LeetCode 2589 - Minimum Time to Complete All Tasks
This problem is asking us to determine the minimum amount of time that a computer must be turned on to execute a set of tasks, given that each task has a specified time window [starti, endi] and requires a total duration durationi that does not need to be continuous.
Difficulty: 🔴 Hard
Topics: Array, Binary Search, Stack, Greedy, Sorting
Solution
Problem Understanding
This problem is asking us to determine the minimum amount of time that a computer must be turned on to execute a set of tasks, given that each task has a specified time window [starti, endi] and requires a total duration durationi that does not need to be continuous. In other words, the computer can run multiple tasks simultaneously, and we can selectively choose when to turn it on within each task's allowed time window to minimize total runtime.

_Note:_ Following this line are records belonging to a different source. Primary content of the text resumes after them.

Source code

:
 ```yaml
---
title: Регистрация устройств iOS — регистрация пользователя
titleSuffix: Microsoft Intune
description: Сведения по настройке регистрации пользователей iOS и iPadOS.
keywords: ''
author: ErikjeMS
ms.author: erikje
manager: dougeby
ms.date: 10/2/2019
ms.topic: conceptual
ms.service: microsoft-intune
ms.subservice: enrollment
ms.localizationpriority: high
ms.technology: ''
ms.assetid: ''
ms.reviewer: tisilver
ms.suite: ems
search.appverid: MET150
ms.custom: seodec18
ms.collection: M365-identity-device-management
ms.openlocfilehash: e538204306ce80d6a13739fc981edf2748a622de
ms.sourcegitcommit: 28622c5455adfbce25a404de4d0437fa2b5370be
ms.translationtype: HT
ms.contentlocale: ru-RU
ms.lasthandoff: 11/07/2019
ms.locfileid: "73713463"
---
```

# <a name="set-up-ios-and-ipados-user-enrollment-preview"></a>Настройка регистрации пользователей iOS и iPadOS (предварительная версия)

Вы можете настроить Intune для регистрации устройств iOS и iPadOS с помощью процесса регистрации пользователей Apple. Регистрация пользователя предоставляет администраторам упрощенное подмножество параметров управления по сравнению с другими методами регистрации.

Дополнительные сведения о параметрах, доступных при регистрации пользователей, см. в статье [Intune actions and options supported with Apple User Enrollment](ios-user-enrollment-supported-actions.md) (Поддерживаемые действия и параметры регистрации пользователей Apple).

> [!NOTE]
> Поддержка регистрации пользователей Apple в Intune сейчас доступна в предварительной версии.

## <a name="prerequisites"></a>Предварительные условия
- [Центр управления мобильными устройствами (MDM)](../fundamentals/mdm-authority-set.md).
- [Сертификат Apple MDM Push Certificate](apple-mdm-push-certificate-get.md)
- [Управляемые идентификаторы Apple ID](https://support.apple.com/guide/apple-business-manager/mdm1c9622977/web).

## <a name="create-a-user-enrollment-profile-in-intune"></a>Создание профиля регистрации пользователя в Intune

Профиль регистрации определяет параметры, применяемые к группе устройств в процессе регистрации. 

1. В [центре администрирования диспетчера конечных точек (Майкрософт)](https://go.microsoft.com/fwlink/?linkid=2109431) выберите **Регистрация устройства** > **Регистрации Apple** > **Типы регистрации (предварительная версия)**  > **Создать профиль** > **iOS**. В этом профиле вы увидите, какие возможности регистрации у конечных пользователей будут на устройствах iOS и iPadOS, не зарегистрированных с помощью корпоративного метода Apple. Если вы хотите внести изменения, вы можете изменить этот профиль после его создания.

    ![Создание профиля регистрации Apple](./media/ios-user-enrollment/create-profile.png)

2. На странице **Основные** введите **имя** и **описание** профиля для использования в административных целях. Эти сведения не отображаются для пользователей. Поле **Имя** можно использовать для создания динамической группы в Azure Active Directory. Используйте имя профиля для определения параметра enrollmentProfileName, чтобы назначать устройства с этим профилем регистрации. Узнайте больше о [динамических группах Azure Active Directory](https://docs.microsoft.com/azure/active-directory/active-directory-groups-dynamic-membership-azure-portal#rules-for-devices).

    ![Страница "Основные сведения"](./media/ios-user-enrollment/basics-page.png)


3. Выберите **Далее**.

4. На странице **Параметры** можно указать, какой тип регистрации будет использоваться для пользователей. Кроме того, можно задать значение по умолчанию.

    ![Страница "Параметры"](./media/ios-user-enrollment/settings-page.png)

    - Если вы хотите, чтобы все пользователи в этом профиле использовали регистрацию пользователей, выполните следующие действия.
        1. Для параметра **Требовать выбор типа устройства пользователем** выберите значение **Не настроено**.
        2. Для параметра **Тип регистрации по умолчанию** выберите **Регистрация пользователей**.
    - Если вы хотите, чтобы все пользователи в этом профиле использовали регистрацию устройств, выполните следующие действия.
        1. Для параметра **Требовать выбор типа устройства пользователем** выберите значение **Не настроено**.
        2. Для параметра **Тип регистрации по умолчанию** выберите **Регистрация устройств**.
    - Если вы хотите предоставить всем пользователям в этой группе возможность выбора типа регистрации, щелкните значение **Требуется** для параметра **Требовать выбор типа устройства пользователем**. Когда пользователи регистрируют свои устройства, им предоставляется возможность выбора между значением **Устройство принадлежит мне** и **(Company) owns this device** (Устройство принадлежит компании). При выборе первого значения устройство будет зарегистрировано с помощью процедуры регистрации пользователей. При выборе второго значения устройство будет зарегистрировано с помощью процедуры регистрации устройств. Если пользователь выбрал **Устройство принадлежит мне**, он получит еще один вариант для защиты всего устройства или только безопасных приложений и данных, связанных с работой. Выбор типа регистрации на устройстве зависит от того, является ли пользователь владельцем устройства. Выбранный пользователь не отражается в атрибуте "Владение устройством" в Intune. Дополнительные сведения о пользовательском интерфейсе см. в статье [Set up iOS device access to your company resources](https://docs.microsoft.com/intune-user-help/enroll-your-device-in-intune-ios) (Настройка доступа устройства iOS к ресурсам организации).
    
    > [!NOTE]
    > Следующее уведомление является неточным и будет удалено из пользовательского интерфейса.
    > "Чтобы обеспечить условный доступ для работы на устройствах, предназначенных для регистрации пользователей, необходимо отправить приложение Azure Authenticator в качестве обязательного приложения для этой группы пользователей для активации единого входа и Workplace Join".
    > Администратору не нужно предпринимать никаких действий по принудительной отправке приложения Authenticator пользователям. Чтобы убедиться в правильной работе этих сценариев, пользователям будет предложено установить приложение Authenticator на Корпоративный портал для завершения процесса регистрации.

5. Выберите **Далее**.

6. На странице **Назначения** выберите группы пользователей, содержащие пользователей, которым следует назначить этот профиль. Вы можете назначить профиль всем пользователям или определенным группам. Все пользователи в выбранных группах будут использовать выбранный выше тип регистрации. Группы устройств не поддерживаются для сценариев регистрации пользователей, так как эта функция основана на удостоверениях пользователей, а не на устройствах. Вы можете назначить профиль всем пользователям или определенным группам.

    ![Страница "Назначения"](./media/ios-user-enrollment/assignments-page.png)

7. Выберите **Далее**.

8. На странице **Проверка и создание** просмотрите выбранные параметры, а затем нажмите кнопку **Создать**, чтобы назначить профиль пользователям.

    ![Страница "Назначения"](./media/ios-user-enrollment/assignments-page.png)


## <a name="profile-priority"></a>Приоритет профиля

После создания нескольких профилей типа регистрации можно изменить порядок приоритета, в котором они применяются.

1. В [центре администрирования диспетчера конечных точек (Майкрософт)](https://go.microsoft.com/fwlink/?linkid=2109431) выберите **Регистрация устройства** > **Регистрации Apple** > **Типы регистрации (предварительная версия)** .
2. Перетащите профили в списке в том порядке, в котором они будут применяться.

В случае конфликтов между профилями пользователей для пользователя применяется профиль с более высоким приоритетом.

The input tasks is a 2D array where each subarray [starti, endi, durationi] represents a task. The expected output is a single integer, which represents the total number of seconds the computer must be on to satisfy all tasks.
The constraints indicate that there can be up to 2000 tasks, and each task's time range can go up to 2000. This rules out naive approaches that try to simulate each second for every task individually, since that could be too slow.
Important edge cases include:
- Tasks that overlap entirely or partially, requiring careful scheduling to avoid turning on the computer unnecessarily.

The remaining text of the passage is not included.